Work instruction —
Nothing after the line with "QA Contact in" belongs in the copy; extract the lines below from the top through that line, pictures left out.

Supplied records —

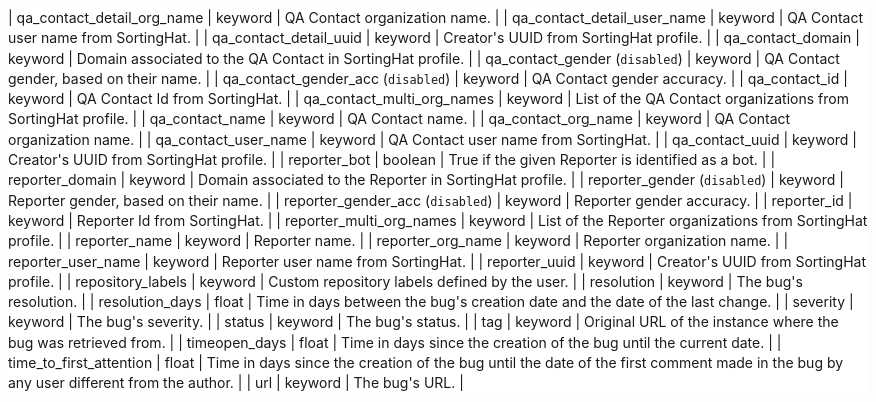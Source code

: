 | qa_contact_detail_org_name                 | keyword | QA Contact organization name.                                                                                                         |
| qa_contact_detail_user_name                | keyword | QA Contact user name from SortingHat.                                                                                                 |
| qa_contact_detail_uuid                     | keyword | Creator's UUID from SortingHat profile.                                                                                               |
| qa_contact_domain                          | keyword | Domain associated to the QA Contact in SortingHat profile.                                                                            |
| qa_contact_gender (`disabled`)             | keyword | QA Contact gender, based on their name.                                                                                               |
| qa_contact_gender_acc (`disabled`)         | keyword | QA Contact gender accuracy.                                                                                                           |
| qa_contact_id                              | keyword | QA Contact Id from SortingHat.                                                                                                        |
| qa_contact_multi_org_names                 | keyword | List of the QA Contact organizations from SortingHat profile.                                                                         |
| qa_contact_name                            | keyword | QA Contact name.                                                                                                                      |
| qa_contact_org_name                        | keyword | QA Contact organization name.                                                                                                         |
| qa_contact_user_name                       | keyword | QA Contact user name from SortingHat.                                                                                                 |
| qa_contact_uuid                            | keyword | Creator's UUID from SortingHat profile.                                                                                               |
| reporter_bot                               | boolean | True if the given Reporter is identified as a bot.                                                                                    |
| reporter_domain                            | keyword | Domain associated to the Reporter in SortingHat profile.                                                                              |
| reporter_gender (`disabled`)               | keyword | Reporter gender, based on their name.                                                                                                 |
| reporter_gender_acc (`disabled`)           | keyword | Reporter gender accuracy.                                                                                                             |
| reporter_id                                | keyword | Reporter Id from SortingHat.                                                                                                          |
| reporter_multi_org_names                   | keyword | List of the Reporter organizations from SortingHat profile.                                                                           |
| reporter_name                              | keyword | Reporter name.                                                                                                                        |
| reporter_org_name                          | keyword | Reporter organization name.                                                                                                           |
| reporter_user_name                         | keyword | Reporter user name from SortingHat.                                                                                                   |
| reporter_uuid                              | keyword | Creator's UUID from SortingHat profile.                                                                                               |
| repository_labels                          | keyword | Custom repository labels defined by the user.                                                                                         |
| resolution                                 | keyword | The bug's resolution.                                                                                                                 |
| resolution_days                            | float   | Time in days between the bug's creation date and the date of the last change.                                                         |
| severity                                   | keyword | The bug's severity.                                                                                                                   |
| status                                     | keyword | The bug's status.                                                                                                                     |
| tag                                        | keyword | Original URL of the instance where the bug was retrieved from.                                                                        |
| timeopen_days                              | float   | Time in days since the creation of the bug until the current date.                                                                    |
| time_to_first_attention                    | float   | Time in days since the creation of the bug until the date of the first comment made in the bug by any user different from the author. |
| url                                        | keyword | The bug's URL.                                                                                                                        |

Written reply —
Source code

: | qa_contact_detail_org_name                 | keyword | QA Contact organization name.                                                                                                         |
| qa_contact_detail_user_name                | keyword | QA Contact user name from SortingHat.                                                                                                 |
| qa_contact_detail_uuid                     | keyword | Creator's UUID from SortingHat profile.                                                                                               |
| qa_contact_domain                          | keyword | Domain associated to the QA Contact in SortingHat profile.                                                                            |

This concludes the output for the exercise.